Saved entries:

%%

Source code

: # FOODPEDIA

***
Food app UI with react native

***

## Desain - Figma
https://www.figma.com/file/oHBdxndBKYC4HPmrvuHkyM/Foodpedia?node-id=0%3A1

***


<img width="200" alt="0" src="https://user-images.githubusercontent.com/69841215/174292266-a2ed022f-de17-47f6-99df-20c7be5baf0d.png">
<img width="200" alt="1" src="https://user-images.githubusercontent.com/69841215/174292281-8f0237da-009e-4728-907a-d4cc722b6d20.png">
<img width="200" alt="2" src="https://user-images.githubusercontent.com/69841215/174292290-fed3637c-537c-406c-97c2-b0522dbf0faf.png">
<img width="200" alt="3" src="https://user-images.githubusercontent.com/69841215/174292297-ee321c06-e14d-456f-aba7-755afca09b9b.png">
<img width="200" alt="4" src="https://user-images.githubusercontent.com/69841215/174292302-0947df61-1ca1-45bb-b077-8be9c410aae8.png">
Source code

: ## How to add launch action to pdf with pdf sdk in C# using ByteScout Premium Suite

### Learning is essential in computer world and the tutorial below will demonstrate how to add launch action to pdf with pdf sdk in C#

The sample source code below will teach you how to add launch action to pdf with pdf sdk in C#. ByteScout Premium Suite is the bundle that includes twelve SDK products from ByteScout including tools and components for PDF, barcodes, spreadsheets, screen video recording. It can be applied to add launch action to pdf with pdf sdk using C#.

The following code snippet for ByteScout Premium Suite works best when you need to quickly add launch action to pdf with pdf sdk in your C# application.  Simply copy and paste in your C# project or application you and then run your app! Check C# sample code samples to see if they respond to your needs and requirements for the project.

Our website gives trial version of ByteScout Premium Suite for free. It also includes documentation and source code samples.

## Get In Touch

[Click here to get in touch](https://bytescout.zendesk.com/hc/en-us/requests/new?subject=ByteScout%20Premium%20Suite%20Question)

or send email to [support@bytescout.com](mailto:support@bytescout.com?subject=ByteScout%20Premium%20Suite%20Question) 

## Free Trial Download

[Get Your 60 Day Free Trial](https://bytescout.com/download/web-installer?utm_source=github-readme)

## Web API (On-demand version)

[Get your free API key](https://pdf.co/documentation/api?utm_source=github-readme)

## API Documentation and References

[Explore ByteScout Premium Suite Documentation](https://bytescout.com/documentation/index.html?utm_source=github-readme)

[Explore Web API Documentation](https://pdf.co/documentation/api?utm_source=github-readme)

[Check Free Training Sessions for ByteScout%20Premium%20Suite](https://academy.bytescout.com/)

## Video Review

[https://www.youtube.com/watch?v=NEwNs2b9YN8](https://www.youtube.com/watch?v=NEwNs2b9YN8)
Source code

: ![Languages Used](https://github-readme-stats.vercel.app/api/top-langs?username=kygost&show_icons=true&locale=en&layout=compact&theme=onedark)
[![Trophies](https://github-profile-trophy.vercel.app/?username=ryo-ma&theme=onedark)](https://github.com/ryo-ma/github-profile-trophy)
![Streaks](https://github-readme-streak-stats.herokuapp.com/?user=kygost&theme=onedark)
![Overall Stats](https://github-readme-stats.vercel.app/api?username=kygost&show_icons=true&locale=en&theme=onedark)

%%

### PROBLEM REQUIREMENTS
If a line falls between the first line of the entries and the line containing "using ByteScout Premium Suite", or is one of those two, restate it word for word; leave all other lines out.

### THE COMPLETED TASK
Source code

: # FOODPEDIA

***
Food app UI with react native

***

## Desain - Figma
https://www.figma.com/file/oHBdxndBKYC4HPmrvuHkyM/Foodpedia?node-id=0%3A1

***


<img width="200" alt="0" src="https://user-images.githubusercontent.com/69841215/174292266-a2ed022f-de17-47f6-99df-20c7be5baf0d.png">
<img width="200" alt="1" src="https://user-images.githubusercontent.com/69841215/174292281-8f0237da-009e-4728-907a-d4cc722b6d20.png">
<img width="200" alt="2" src="https://user-images.githubusercontent.com/69841215/174292290-fed3637c-537c-406c-97c2-b0522dbf0faf.png">
<img width="200" alt="3" src="https://user-images.githubusercontent.com/69841215/174292297-ee321c06-e14d-456f-aba7-755afca09b9b.png">
<img width="200" alt="4" src="https://user-images.githubusercontent.com/69841215/174292302-0947df61-1ca1-45bb-b077-8be9c410aae8.png">
Source code

: ## How to add launch action to pdf with pdf sdk in C# using ByteScout Premium Suite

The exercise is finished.